Filter the lines below, copying only those with the string "user".

*Pictures paired with source code:*
::::

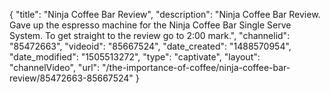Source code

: {
    "title": "Ninja Coffee Bar Review",
    "description": "Ninja Coffee Bar Review. Gave up the espresso machine for the Ninja Coffee Bar Single Serve System. To get straight to the review go to 2:00 mark.",
    "channelid": "85472663",
    "videoid": "85667524",
    "date_created": "1488570954",
    "date_modified": "1505513272",
    "type": "captivate",
    "layout": "channelVideo",
    "url": "\/the-importance-of-coffee\/ninja-coffee-bar-review\/85472663-85667524"
}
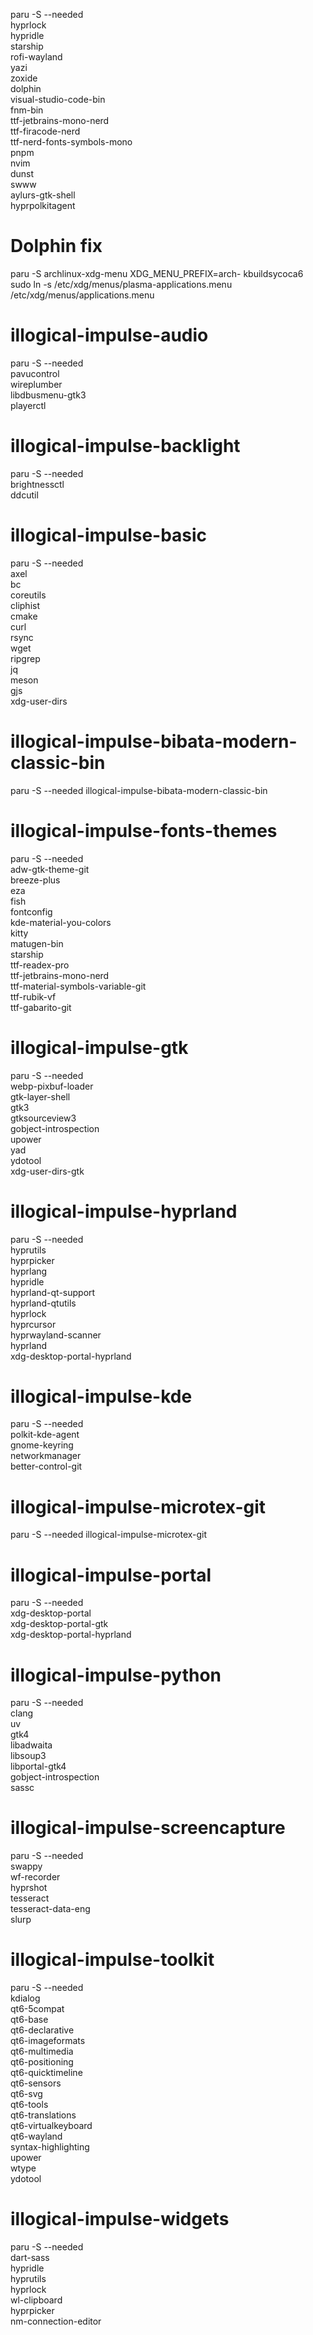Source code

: paru -S --needed \
hyprlock \
hypridle \
starship \
rofi-wayland \
yazi \
zoxide \
dolphin \
visual-studio-code-bin \
fnm-bin \
ttf-jetbrains-mono-nerd \
ttf-firacode-nerd \
ttf-nerd-fonts-symbols-mono \
pnpm \
nvim \
dunst \
swww \
aylurs-gtk-shell \
hyprpolkitagent

# Dolphin fix

paru -S archlinux-xdg-menu
XDG_MENU_PREFIX=arch- kbuildsycoca6
sudo ln -s /etc/xdg/menus/plasma-applications.menu /etc/xdg/menus/applications.menu

# illogical-impulse-audio

paru -S --needed \
pavucontrol \
wireplumber \
libdbusmenu-gtk3 \
playerctl

# illogical-impulse-backlight

paru -S --needed \
brightnessctl \
ddcutil

# illogical-impulse-basic

paru -S --needed \
axel \
bc \
coreutils \
cliphist \
cmake \
curl \
rsync \
wget \
ripgrep \
jq \
meson \
gjs \
xdg-user-dirs

# illogical-impulse-bibata-modern-classic-bin

paru -S --needed illogical-impulse-bibata-modern-classic-bin

# illogical-impulse-fonts-themes

paru -S --needed \
adw-gtk-theme-git \
breeze-plus \
eza \
fish \
fontconfig \
kde-material-you-colors \
kitty \
matugen-bin \
starship \
ttf-readex-pro \
ttf-jetbrains-mono-nerd \
ttf-material-symbols-variable-git \
ttf-rubik-vf \
ttf-gabarito-git

# illogical-impulse-gtk

paru -S --needed \
webp-pixbuf-loader \
gtk-layer-shell \
gtk3 \
gtksourceview3 \
gobject-introspection \
upower \
yad \
ydotool \
xdg-user-dirs-gtk

# illogical-impulse-hyprland

paru -S --needed \
hyprutils \
hyprpicker \
hyprlang \
hypridle \
hyprland-qt-support \
hyprland-qtutils \
hyprlock \
hyprcursor \
hyprwayland-scanner \
hyprland \
xdg-desktop-portal-hyprland

# illogical-impulse-kde

paru -S --needed \
polkit-kde-agent \
gnome-keyring \
networkmanager \
better-control-git

# illogical-impulse-microtex-git

paru -S --needed illogical-impulse-microtex-git

# illogical-impulse-portal

paru -S --needed \
xdg-desktop-portal \
xdg-desktop-portal-gtk \
xdg-desktop-portal-hyprland

# illogical-impulse-python

paru -S --needed \
clang \
uv \
gtk4 \
libadwaita \
libsoup3 \
libportal-gtk4 \
gobject-introspection \
sassc

# illogical-impulse-screencapture

paru -S --needed \
swappy \
wf-recorder \
hyprshot \
tesseract \
tesseract-data-eng \
slurp

# illogical-impulse-toolkit
paru -S --needed \
kdialog \
qt6-5compat  \
qt6-base \
qt6-declarative \
qt6-imageformats \
qt6-multimedia \
qt6-positioning \
qt6-quicktimeline \
qt6-sensors \
qt6-svg \
qt6-tools \
qt6-translations \
qt6-virtualkeyboard \
qt6-wayland \
syntax-highlighting \
upower \
wtype \
ydotool

# illogical-impulse-widgets

paru -S --needed \
dart-sass \
hypridle \
hyprutils \
hyprlock \
wl-clipboard \
hyprpicker \
nm-connection-editor
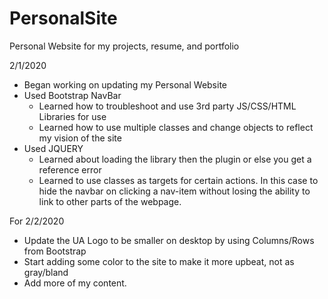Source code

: # PersonalSite
Personal Website for my projects, resume, and portfolio

2/1/2020
- Began working on updating my Personal Website
- Used Bootstrap NavBar
  - Learned how to troubleshoot and use 3rd party JS/CSS/HTML Libraries for use
  - Learned how to use multiple classes and change objects to reflect my vision of the site
- Used JQUERY
  - Learned about loading the library then the plugin or else you get a reference error
  - Learned to use classes as targets for certain actions. In this case to hide the navbar on clicking a nav-item without losing
  the ability to link to other parts of the webpage.
  
For 2/2/2020
- Update the UA Logo to be smaller on desktop by using Columns/Rows from Bootstrap
- Start adding some color to the site to make it more upbeat, not as gray/bland
- Add more of my content.
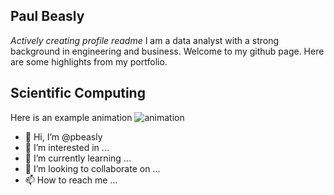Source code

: ## Paul Beasly
*Actively creating profile readme*
I am a data analyst with a strong background in engineering and business. Welcome to my github page.  Here are some highlights from my portfolio.

## Scientific Computing

Here is an example animation 
![animation](URL)


- 👋 Hi, I’m @pbeasly
- 👀 I’m interested in ...
- 🌱 I’m currently learning ...
- 💞️ I’m looking to collaborate on ...
- 📫 How to reach me ...

<!---
pbeasly/pbeasly is a ✨ special ✨ repository because its `README.md` (this file) appears on your GitHub profile.
You can click the Preview link to take a look at your changes.
--->
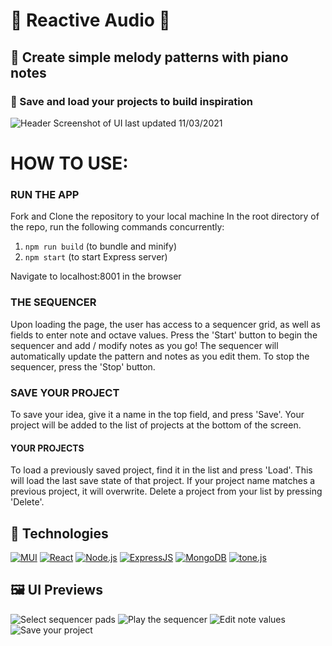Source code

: # 🎵 Reactive Audio 🎵

## 🎹 Create simple melody patterns with piano notes
### 🤔 Save and load your projects to build inspiration

![Header](https://github.com/rriegel/Reactive-Audio/blob/main/assets/screenshot-11042021.png "Header")
Screenshot of UI last updated 11/03/2021

# HOW TO USE:

### RUN THE APP

Fork and Clone the repository to your local machine
In the root directory of the repo, run the following commands concurrently:
  1. `npm run build` (to bundle and minify)
  2. `npm start` (to start Express server)

Navigate to localhost:8001 in the browser


### THE SEQUENCER

Upon loading the page, the user has access to a sequencer grid, as well as fields to enter note and octave values.
Press the 'Start' button to begin the sequencer and add / modify notes as you go!
The sequencer will automatically update the pattern and notes as you edit them.
To stop the sequencer, press the 'Stop' button.


### SAVE YOUR PROJECT

To save your idea, give it a name in the top field, and press 'Save'.
Your project will be added to the list of projects at the bottom of the screen.


#### YOUR PROJECTS

To load a previously saved project, find it in the list and press 'Load'. This will load the last save state of that project.
If your project name matches a previous project, it will overwrite.
Delete a project from your list by pressing 'Delete'.

## 🔨 Technologies

[![MUI](https://img.shields.io/badge/MUI-%230081CB.svg?style=for-the-badge&logo=material-ui&logoColor=white)](https://mui.com/)
[![React](https://img.shields.io/badge/ReactJS-61DAFB?logo=react&logoColor=white&style=for-the-badge)](https://reactjs.org/)
[![Node.js](https://img.shields.io/badge/Node.js-43853D?logo=node.js&logoColor=white&style=for-the-badge)](https://nodejs.org/)
[![ExpressJS](https://img.shields.io/badge/Express-FFFFFF?logo=express&logoColor=black&style=for-the-badge)](https://expressjs.com/)
[![MongoDB](https://img.shields.io/badge/MongoDB-439543?logo=mongodb&logoColor=white&style=for-the-badge)](https://www.mongodb.com/)
[![tone.js](https://img.shields.io/badge/tone.js-F734D7?style=for-the-badge)](https://tonejs.github.io/)

## 🖼 UI Previews

![Select sequencer pads](https://github.com/rriegel/Reactive-Audio/blob/main/assets/UI1.gif)
![Play the sequencer](https://github.com/rriegel/Reactive-Audio/blob/main/assets/UI2.gif)
![Edit note values](https://github.com/rriegel/Reactive-Audio/blob/main/assets/UI3.gif)
![Save your project](https://github.com/rriegel/Reactive-Audio/blob/main/assets/UI4.gif)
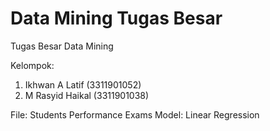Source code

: # Data Mining Tugas Besar
Tugas Besar Data Mining

Kelompok:
 1. Ikhwan A Latif (3311901052)
 2. M Rasyid Haikal (3311901038)

File: Students Performance Exams 
Model: Linear Regression
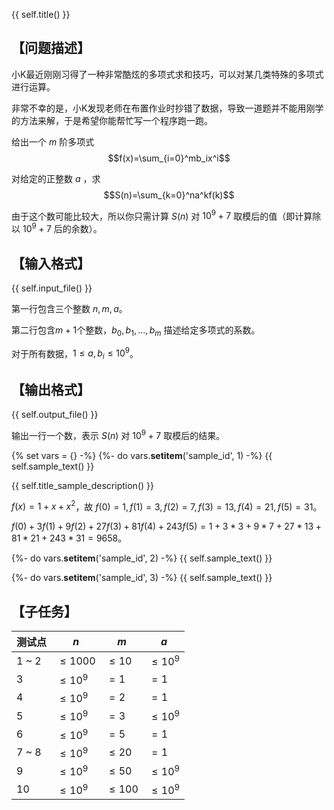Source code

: {{ self.title() }}

## 【问题描述】

小K最近刚刚习得了一种非常酷炫的多项式求和技巧，可以对某几类特殊的多项式进行运算。

非常不幸的是，小K发现老师在布置作业时抄错了数据，导致一道题并不能用刚学的方法来解，于是希望你能帮忙写一个程序跑一跑。

给出一个 $m$ 阶多项式$$f(x)=\sum_{i=0}^mb_ix^i$$

对给定的正整数 $a$ ，求$$S(n)=\sum_{k=0}^na^kf(k)$$

由于这个数可能比较大，所以你只需计算 $S(n)$ 对 $10^9+7$ 取模后的值（即计算除以 $10^9+7$ 后的余数）。

## 【输入格式】

{{ self.input_file() }}

第一行包含三个整数 $n,m,a$。

第二行包含$m+1$个整数，$b_0,b_1,\dots,b_m$ 描述给定多项式的系数。

对于所有数据，$1\leq a,b_i\leq 10^9$。

## 【输出格式】

{{ self.output_file() }}

输出一行一个数，表示 $S(n)$ 对 $10^9+7$ 取模后的结果。

{% set vars = {} -%}
{%- do vars.__setitem__('sample_id', 1) -%}
{{ self.sample_text() }}

{{ self.title_sample_description() }}

$f(x)=1+x+x^2$，故 $f(0)=1,f(1)=3,f(2)=7,f(3)=13,f(4)=21,f(5)=31$。

$f(0)+3f(1)+9f(2)+27f(3)+81f(4)+243f(5)=1+3*3+9*7+27*13+81*21+243*31=9658$。

{%- do vars.__setitem__('sample_id', 2) -%}
{{ self.sample_text() }}

{%- do vars.__setitem__('sample_id', 3) -%}
{{ self.sample_text() }}

## 【子任务】

| 测试点      | $n$         | $m$         | $a$          |
| ----------- | ----------- | ----------- | ------------ |
| $1$ ~ $2$   | $\leq 1000$ | $\leq 10$   | $\leq 10^9$  |
| $3$         | $\leq 10^9$ | $=1$        | $=1$         |
| $4$         | $\leq 10^9$ | $=2$        | $=1$         |
| $5$         | $\leq 10^9$ | $=3$        | $\leq 10^9$  |
| $6$         | $\leq 10^9$ | $=5$        | $=1$         |
| $7$ ~ $8$   | $\leq 10^9$ | $\leq 20$   | $=1$         |
| $9$         | $\leq 10^9$ | $\leq 50$   | $\leq 10^9$  |
| $10$        | $\leq 10^9$ | $\leq 100$  | $\leq 10^9$  |
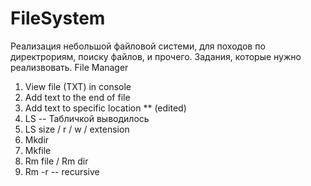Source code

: # FileSystem
Реализация небольшой файловой системи, для походов по директрориям, поиску файлов, и прочего. 
Задания, которые нужно реализвовать.
File Manager
1. View file (TXT) in console
2. Add text to the end of file
3. Add text to specific location ** (edited) 
4. LS   --  Табличкой выводилось
5.  LS size / r / w / extension
6. Mkdir
7. Mkfile
8. Rm file / Rm dir
9. Rm -r -- recursive
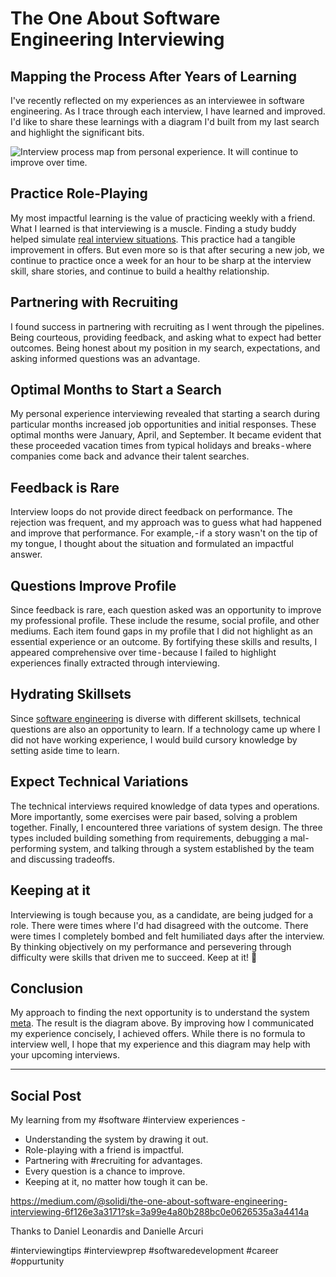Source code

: # The One About Software Engineering Interviewing
## Mapping the Process After Years of Learning

I've recently reflected on my experiences as an interviewee in software engineering. As I trace through each interview, I have learned and improved. I'd like to share these learnings with a diagram I'd built from my last search and highlight the significant bits.

![Interview process map from personal experience. It will continue to improve over time.](https://miro.medium.com/max/1400/1*UxnSNXPsE888fFDXwjnfbg.png)

## Practice Role-Playing

My most impactful learning is the value of practicing weekly with a friend. What I learned is that interviewing is a muscle. Finding a study buddy helped simulate [real interview situations](https://medium.com/free-code-camp/how-to-organize-your-thoughts-on-the-whiteboard-and-crush-your-technical-interview-b668de4e6941). This practice had a tangible improvement in offers. But even more so is that after securing a new job, we continue to practice once a week for an hour to be sharp at the interview skill, share stories, and continue to build a healthy relationship.

## Partnering with Recruiting

I found success in partnering with recruiting as I went through the pipelines. Being courteous, providing feedback, and asking what to expect had better outcomes. Being honest about my position in my search, expectations, and asking informed questions was an advantage.

## Optimal Months to Start a Search

My personal experience interviewing revealed that starting a search during particular months increased job opportunities and initial responses. These optimal months were January, April, and September. It became evident that these proceeded vacation times from typical holidays and breaks - where companies come back and advance their talent searches.

## Feedback is Rare
Interview loops do not provide direct feedback on performance. The rejection was frequent, and my approach was to guess what had happened and improve that performance. For example, - if a story wasn't on the tip of my tongue, I thought about the situation and formulated an impactful answer.

## Questions Improve Profile

Since feedback is rare, each question asked was an opportunity to improve my professional profile. These include the resume, social profile, and other mediums. Each item found gaps in my profile that I did not highlight as an essential experience or an outcome. By fortifying these skills and results, I appeared comprehensive over time - because I failed to highlight experiences finally extracted through interviewing.

## Hydrating Skillsets

Since [software engineering](https://dev.to/solidi/what-is-a-software-engineer-anyway-3fb2) is diverse with different skillsets, technical questions are also an opportunity to learn. If a technology came up where I did not have working experience, I would build cursory knowledge by setting aside time to learn.

## Expect Technical Variations

The technical interviews required knowledge of data types and operations. More importantly, some exercises were pair based, solving a problem together. Finally, I encountered three variations of system design. The three types included building something from requirements, debugging a mal-performing system, and talking through a system established by the team and discussing tradeoffs.

## Keeping at it

Interviewing is tough because you, as a candidate, are being judged for a role. There were times where I'd had disagreed with the outcome. There were times I completely bombed and felt humiliated days after the interview. By thinking objectively on my performance and persevering through difficulty were skills that driven me to succeed. Keep at it! 🎉

## Conclusion

My approach to finding the next opportunity is to understand the system [meta](https://medium.com/@solidi/the-many-senses-of-software-engineering-aba9f289498c). The result is the diagram above. By improving how I communicated my experience concisely, I achieved offers. While there is no formula to interview well, I hope that my experience and this diagram may help with your upcoming interviews.

---

## Social Post

My learning from my #software #interview experiences -

- Understanding the system by drawing it out.
- Role-playing with a friend is impactful.
- Partnering with #recruiting for advantages.
- Every question is a chance to improve.
- Keeping at it, no matter how tough it can be.

https://medium.com/@solidi/the-one-about-software-engineering-interviewing-6f126e3a3171?sk=3a99e4a80b288bc0e0626535a3a4414a

Thanks to Daniel Leonardis and Danielle Arcuri

#interviewingtips #interviewprep #softwaredevelopment #career #oppurtunity 
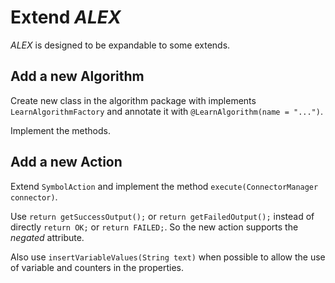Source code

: Extend *ALEX*
=============
*ALEX* is designed to be expandable to some extends.

Add a new Algorithm
-------------------
Create new class in the algorithm package with implements `LearnAlgorithmFactory` and
annotate it with `@LearnAlgorithm(name = "...")`.

Implement the methods. 

Add a new Action
----------------
Extend `SymbolAction` and implement the method `execute(ConnectorManager connector)`.

Use `return getSuccessOutput();` or `return getFailedOutput();` instead of directly `return OK;` or `return FAILED;`.
So the new action supports the *negated* attribute.

Also use `insertVariableValues(String text)` when possible to allow the use of variable and counters in the properties.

::::

*Response:*
xdg-user-dirs
xdg-user-dirs-gtk
Upon loading the page, the user has access to a sequencer grid, as well as fields to enter note and octave values.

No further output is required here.